John Paul Morabito
La Madonna dei tempi (dopo Rafaello Sanzio da Urbino), 2019; cotton, wool, glass beads, gilded masonry nails, 85 x 42 inches. Photo: Ian Vecchiotti
Morabito: A Queer Tangent in Tapestry
Sensibilities are expressions of the ineffable. At the point in which they become tangible and concrete they are no longer sensibilities, they have hardened into ideas.* I am using sensibilities to articulate an idea. My work is not about queerness or Italian-American-ness. Rather, my Magnificat tapestries are queer and Italian American works about the Madonna. The decadence and perhaps campy opulence of my tapestries can certainly be read as queer, but it equally reflects the sensibilities of a multi-generational Italian immigrant culture. Bronx-Italian fashion and home décor is so exaggeratedly opulent that it often crosses over into the synthetic. It is marked by leopard print, long painted nails, big hair, glass block walls, marble everything, and gold, gold, gold, gold. This excessive aesthetic is my native language.

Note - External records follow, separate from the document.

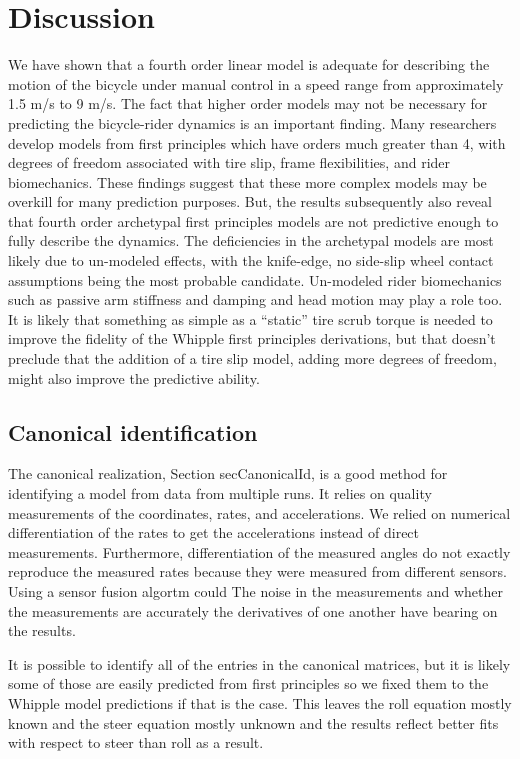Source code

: \documentclass[a4paper]{article}
\begin{document}
\section{Discussion}

We have shown that a fourth order linear model is adequate for describing the
motion of the bicycle under manual control in a speed range from approximately
1.5 m/s to 9 m/s. The fact that higher order models may not be necessary for
predicting the bicycle-rider dynamics is an important finding.  Many
researchers develop models from first principles which have orders much greater
than 4, with degrees of freedom associated with tire slip, frame flexibilities,
and rider biomechanics. These findings suggest that these more complex models
may be overkill for many prediction purposes. But, the results subsequently
also reveal that fourth order archetypal first principles models are not
predictive enough to fully describe the dynamics. The deficiencies in the
archetypal models are most likely due to un-modeled effects, with the
knife-edge, no side-slip wheel contact assumptions being the most probable
candidate. Un-modeled rider biomechanics such as passive arm stiffness and
damping and head motion may play a role too. It is likely that something as
simple as a ``static'' tire scrub torque is needed to improve the fidelity of
the Whipple first principles derivations, but that doesn't preclude that the
addition of a tire slip model, adding more degrees of freedom, might also
improve the predictive ability.

\subsection{Canonical identification}

The canonical realization, Section secCanonicalId, is a good method for
identifying a model from data from multiple runs. It relies on quality
measurements of the coordinates, rates, and accelerations. We relied on
numerical differentiation of the rates to get the accelerations instead of
direct measurements. Furthermore, differentiation of the measured angles do not
exactly reproduce the measured rates because they were measured from different
sensors. Using a sensor fusion algortm could The noise in the measurements and
whether the measurements are accurately the derivatives of one another have
bearing on the results.

It is possible to identify all of the entries in the canonical matrices, but it
is likely some of those are easily predicted from first principles so we fixed
them to the Whipple model predictions if that is the case. This leaves the roll
equation mostly known and the steer equation mostly unknown and the results
reflect better fits with respect to steer than roll as a result.
\end{document}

My maternal grandparents, Rich and Mary Rosa, were born Cosimo and Maria Rosaria; they gave up their names and their language to build a life. Yet, like so many within the ethnic enclaves of the Bronx and Harlem, they maintained and passed on a culture. My grandmother’s Napolitana family immigrated to 119th Street in Italian Harlem. From the 1870’s through the 1940’s, Italian Harlem stretched from 104th Street up 120th Street in East Harlem. Cara Harlem, as it was known, was constructed within the context of disruption and separation, and through orientations that were distinctly Napolitana, Calabrese, and Siciliana.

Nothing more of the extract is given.